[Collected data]
○ ○ ○ ○
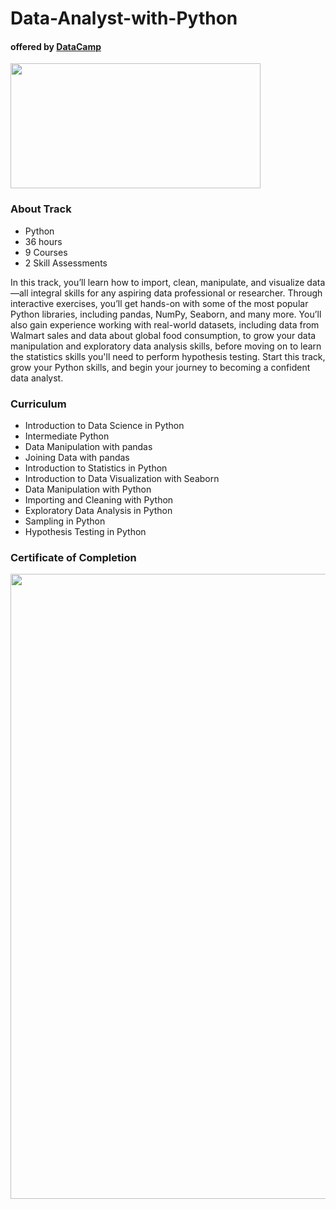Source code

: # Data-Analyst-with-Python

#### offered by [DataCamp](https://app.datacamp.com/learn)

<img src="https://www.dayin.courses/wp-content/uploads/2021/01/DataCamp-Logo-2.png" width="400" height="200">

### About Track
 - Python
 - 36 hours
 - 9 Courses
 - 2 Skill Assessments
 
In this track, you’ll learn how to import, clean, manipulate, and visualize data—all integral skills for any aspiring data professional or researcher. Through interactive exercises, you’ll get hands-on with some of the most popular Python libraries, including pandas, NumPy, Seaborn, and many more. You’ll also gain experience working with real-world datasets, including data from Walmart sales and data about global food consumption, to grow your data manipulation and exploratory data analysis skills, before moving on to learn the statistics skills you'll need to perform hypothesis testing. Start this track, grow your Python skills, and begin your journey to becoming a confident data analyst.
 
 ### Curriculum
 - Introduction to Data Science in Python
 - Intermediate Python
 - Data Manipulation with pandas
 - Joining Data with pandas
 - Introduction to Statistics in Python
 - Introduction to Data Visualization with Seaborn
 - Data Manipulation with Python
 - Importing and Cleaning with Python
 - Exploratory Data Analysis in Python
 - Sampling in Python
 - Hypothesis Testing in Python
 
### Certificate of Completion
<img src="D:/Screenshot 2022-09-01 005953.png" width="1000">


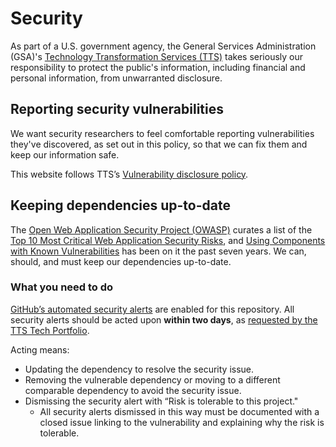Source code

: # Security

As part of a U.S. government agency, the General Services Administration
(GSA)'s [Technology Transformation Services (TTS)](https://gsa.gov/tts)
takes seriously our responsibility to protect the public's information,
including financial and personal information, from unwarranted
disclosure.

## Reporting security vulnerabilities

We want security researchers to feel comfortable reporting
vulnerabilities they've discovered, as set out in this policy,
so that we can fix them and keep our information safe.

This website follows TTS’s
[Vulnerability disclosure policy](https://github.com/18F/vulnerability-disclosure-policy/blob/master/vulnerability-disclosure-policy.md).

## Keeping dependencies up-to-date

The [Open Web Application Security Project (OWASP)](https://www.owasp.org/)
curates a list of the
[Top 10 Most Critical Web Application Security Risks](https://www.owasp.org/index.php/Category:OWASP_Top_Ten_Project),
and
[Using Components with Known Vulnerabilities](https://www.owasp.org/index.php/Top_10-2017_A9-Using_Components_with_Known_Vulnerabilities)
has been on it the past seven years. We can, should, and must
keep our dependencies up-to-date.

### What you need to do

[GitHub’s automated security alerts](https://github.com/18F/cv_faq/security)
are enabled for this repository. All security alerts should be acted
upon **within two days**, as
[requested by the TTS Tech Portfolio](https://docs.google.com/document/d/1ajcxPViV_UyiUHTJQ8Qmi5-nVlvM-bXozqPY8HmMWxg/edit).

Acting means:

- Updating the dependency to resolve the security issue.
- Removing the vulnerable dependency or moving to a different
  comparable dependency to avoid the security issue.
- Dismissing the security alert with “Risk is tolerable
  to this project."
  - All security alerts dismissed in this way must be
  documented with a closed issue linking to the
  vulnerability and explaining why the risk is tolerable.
○ ○ ○ ○
EXERCISE GOAL: Identify the lines in the entries above that contain "Introduction", then copy them out.

YOUR SOLUTION:
 - Introduction to Data Science in Python
 - Introduction to Statistics in Python
 - Introduction to Data Visualization with Seaborn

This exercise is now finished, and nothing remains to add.